** Opening MATERIAL FOR THE TASK block **

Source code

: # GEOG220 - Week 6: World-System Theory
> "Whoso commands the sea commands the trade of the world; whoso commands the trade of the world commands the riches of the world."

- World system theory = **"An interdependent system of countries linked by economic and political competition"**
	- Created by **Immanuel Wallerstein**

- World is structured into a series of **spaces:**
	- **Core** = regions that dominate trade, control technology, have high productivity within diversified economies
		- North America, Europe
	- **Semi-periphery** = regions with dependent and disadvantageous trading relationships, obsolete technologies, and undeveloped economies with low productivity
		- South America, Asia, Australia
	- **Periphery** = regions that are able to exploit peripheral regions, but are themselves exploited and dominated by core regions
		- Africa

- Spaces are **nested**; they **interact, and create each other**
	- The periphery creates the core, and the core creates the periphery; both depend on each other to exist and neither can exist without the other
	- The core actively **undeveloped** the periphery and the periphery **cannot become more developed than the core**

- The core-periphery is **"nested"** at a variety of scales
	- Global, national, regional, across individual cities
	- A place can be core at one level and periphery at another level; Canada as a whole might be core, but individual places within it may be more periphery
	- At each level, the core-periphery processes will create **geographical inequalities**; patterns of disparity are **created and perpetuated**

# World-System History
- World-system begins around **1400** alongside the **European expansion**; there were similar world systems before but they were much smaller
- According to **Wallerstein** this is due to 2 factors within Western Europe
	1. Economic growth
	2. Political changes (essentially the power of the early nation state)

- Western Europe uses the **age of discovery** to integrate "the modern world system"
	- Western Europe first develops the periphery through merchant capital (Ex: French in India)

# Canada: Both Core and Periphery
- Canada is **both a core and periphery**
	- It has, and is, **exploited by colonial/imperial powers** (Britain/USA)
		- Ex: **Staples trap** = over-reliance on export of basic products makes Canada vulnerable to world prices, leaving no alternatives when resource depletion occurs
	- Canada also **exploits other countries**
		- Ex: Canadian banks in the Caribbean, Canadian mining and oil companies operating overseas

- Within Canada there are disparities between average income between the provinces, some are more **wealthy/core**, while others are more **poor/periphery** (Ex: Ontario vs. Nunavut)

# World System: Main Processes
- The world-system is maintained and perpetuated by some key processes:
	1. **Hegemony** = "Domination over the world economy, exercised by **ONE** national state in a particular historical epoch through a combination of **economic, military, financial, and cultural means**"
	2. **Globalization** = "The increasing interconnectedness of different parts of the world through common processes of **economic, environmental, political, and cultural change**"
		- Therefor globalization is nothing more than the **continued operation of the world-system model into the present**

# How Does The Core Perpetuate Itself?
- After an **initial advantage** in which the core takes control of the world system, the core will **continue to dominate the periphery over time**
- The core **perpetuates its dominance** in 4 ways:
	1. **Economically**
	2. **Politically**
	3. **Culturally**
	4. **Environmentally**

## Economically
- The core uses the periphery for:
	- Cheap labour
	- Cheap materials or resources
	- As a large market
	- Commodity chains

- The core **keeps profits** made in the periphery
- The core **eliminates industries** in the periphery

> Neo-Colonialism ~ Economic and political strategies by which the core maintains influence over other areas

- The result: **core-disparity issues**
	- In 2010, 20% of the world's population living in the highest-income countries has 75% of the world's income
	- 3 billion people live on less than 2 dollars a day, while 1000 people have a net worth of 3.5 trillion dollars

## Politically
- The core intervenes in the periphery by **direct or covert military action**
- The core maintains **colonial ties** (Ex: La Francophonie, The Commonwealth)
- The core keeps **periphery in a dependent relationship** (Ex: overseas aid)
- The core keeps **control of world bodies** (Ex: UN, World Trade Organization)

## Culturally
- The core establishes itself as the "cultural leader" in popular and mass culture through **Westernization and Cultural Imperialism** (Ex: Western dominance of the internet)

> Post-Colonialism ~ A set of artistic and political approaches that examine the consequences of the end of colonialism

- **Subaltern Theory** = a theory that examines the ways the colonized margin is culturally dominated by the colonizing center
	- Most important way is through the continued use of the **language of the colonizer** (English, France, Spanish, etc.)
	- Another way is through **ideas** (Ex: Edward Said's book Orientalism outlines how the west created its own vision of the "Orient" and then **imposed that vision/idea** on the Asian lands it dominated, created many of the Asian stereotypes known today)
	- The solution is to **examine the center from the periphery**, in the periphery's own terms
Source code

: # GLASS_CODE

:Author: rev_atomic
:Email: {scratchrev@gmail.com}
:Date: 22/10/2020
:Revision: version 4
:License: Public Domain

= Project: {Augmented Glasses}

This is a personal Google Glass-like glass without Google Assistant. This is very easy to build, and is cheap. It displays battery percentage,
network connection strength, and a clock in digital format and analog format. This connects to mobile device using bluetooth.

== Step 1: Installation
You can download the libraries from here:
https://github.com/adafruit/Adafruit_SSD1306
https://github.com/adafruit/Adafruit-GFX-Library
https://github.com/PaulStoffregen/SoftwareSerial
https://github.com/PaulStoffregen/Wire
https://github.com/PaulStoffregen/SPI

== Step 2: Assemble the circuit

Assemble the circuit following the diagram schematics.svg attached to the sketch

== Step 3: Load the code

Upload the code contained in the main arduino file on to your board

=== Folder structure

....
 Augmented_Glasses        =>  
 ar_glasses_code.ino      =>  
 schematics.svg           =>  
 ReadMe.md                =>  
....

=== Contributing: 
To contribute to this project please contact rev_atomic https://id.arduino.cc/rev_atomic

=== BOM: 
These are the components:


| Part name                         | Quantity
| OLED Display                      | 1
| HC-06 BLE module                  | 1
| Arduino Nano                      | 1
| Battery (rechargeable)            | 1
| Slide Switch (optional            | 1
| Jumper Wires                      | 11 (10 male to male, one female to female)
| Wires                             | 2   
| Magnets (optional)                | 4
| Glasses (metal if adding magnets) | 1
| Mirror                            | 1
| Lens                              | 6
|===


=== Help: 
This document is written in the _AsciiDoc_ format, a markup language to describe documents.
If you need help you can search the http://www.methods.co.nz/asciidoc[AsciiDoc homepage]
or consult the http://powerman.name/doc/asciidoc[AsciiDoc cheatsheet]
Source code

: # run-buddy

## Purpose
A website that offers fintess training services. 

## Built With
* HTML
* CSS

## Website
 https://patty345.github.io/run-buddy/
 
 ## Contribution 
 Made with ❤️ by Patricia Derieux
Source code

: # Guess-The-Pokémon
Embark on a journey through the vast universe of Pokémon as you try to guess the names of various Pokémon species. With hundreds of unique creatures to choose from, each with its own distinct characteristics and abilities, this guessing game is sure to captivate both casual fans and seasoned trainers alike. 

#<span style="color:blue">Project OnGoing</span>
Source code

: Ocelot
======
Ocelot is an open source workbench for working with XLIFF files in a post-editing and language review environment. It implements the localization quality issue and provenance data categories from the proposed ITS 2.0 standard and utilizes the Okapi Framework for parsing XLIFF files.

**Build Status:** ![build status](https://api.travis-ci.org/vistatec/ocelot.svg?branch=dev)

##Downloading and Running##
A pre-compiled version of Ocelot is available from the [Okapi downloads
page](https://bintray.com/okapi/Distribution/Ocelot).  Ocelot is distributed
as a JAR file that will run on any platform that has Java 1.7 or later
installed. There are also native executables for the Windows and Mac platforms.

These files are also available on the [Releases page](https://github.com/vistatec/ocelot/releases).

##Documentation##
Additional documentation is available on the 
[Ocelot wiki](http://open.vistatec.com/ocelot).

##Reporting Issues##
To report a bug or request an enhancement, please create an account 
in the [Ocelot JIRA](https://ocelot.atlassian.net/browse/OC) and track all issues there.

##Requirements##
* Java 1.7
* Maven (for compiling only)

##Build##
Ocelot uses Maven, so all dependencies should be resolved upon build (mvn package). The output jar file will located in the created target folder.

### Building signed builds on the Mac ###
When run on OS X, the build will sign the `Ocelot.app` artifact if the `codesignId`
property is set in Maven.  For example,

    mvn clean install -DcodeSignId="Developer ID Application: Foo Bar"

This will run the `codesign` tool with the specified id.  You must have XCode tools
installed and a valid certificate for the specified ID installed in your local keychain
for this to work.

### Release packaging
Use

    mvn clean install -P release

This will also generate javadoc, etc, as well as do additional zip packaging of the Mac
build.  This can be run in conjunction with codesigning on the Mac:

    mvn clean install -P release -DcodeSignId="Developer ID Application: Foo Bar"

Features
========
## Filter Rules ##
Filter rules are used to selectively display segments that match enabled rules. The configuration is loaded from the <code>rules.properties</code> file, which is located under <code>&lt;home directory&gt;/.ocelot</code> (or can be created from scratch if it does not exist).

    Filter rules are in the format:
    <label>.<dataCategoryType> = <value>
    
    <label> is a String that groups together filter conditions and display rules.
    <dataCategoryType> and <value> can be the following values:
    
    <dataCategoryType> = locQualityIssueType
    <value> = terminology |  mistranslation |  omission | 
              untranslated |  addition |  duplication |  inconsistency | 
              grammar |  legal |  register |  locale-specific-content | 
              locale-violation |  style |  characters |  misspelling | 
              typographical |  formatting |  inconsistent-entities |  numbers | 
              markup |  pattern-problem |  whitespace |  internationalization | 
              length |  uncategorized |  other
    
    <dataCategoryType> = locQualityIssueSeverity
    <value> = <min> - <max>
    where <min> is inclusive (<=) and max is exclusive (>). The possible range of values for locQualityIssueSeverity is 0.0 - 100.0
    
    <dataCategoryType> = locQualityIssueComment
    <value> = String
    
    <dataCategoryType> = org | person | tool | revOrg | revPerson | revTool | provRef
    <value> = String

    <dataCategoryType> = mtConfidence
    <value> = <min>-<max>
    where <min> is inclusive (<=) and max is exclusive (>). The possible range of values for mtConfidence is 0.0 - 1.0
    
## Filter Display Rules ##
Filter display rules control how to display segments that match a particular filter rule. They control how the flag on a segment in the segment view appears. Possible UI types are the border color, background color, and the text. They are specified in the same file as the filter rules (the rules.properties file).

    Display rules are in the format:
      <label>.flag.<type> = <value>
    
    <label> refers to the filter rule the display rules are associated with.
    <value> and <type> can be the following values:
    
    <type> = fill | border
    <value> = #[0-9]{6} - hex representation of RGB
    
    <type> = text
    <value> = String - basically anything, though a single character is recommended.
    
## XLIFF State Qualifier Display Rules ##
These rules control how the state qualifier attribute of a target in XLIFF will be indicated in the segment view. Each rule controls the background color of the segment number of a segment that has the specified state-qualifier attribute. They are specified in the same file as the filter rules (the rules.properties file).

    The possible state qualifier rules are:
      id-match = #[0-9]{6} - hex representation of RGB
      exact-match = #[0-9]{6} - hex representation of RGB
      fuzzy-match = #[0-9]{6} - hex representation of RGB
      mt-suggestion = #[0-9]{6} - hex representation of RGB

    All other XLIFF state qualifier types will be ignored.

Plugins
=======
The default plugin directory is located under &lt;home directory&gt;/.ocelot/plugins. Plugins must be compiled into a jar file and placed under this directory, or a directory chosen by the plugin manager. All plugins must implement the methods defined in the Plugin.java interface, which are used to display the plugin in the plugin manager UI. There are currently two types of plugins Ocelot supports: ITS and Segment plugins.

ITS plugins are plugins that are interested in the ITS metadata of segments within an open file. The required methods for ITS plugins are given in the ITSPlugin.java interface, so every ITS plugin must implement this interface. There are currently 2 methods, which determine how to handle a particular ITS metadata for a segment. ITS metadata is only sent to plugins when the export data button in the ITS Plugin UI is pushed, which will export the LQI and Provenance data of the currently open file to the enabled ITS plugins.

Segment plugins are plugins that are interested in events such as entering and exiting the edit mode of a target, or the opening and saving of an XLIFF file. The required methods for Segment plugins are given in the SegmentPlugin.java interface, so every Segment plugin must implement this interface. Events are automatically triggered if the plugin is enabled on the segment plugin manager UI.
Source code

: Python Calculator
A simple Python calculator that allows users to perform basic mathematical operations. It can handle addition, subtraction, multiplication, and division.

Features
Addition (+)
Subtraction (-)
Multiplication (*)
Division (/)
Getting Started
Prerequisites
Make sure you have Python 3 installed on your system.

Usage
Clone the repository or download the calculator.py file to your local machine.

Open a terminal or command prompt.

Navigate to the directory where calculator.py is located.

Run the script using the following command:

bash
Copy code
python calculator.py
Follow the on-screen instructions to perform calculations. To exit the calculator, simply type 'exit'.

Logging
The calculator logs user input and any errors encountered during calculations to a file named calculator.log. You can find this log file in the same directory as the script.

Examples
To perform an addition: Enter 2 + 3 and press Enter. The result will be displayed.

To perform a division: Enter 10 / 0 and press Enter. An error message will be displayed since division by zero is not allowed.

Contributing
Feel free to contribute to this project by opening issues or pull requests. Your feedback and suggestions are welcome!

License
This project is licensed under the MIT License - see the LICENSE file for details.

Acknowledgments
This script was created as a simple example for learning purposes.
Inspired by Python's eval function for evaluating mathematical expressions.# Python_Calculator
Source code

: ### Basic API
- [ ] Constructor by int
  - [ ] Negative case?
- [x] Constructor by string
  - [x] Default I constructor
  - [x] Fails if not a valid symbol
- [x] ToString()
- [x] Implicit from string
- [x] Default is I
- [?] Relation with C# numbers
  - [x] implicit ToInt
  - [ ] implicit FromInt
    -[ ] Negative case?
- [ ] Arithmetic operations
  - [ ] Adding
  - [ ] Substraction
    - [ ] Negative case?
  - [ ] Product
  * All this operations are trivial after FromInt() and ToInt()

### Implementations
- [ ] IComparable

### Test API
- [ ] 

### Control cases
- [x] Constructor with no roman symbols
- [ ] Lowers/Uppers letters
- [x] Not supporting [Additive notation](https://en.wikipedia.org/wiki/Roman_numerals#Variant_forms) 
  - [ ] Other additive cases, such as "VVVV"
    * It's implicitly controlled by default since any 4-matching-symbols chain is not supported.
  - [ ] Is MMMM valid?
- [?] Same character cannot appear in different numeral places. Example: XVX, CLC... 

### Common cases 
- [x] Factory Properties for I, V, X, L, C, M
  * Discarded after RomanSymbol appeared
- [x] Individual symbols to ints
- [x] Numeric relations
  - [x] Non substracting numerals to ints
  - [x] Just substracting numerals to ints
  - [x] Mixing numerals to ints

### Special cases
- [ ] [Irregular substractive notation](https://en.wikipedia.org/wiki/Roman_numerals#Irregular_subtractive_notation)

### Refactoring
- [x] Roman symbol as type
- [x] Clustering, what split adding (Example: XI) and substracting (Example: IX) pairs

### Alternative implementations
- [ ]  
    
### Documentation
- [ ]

** Closing MATERIAL FOR THE TASK block **

Write out exactly the final stretch of the listing above, beginning at the line that contains "### Refactoring" and ending at its last line, with nothing added.

### Refactoring
- [x] Roman symbol as type
- [x] Clustering, what split adding (Example: XI) and substracting (Example: IX) pairs

### Alternative implementations
- [ ]  
    
### Documentation
- [ ]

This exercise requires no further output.